§ **Materials provided**:
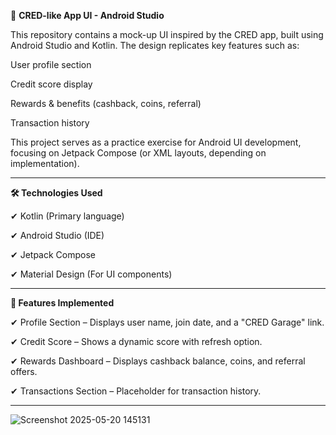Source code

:  🚗 **CRED-like App UI - Android Studio**

This repository contains a mock-up UI inspired by the CRED app, built using Android Studio and Kotlin. The design replicates key features such as:

User profile section

Credit score display

Rewards & benefits (cashback, coins, referral)

Transaction history

This project serves as a practice exercise for Android UI development, focusing on Jetpack Compose (or XML layouts, depending on implementation).

----

**🛠️ Technologies Used**

✔ Kotlin (Primary language)

✔ Android Studio (IDE)

✔ Jetpack Compose

✔ Material Design (For UI components)

---

**🔧 Features Implemented**

✔ Profile Section – Displays user name, join date, and a "CRED Garage" link.

✔ Credit Score – Shows a dynamic score with refresh option.

✔ Rewards Dashboard – Displays cashback balance, coins, and referral offers.

✔ Transactions Section – Placeholder for transaction history.



-----






![Screenshot 2025-05-20 145131](https://github.com/user-attachments/assets/7f492d18-0728-4d76-980c-e61fc225cd11)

§ **Activity**: Pull every line containing the word "history" out of the material and copy it.

§ **Problem solution**:
Transaction history
✔ Transactions Section – Placeholder for transaction history.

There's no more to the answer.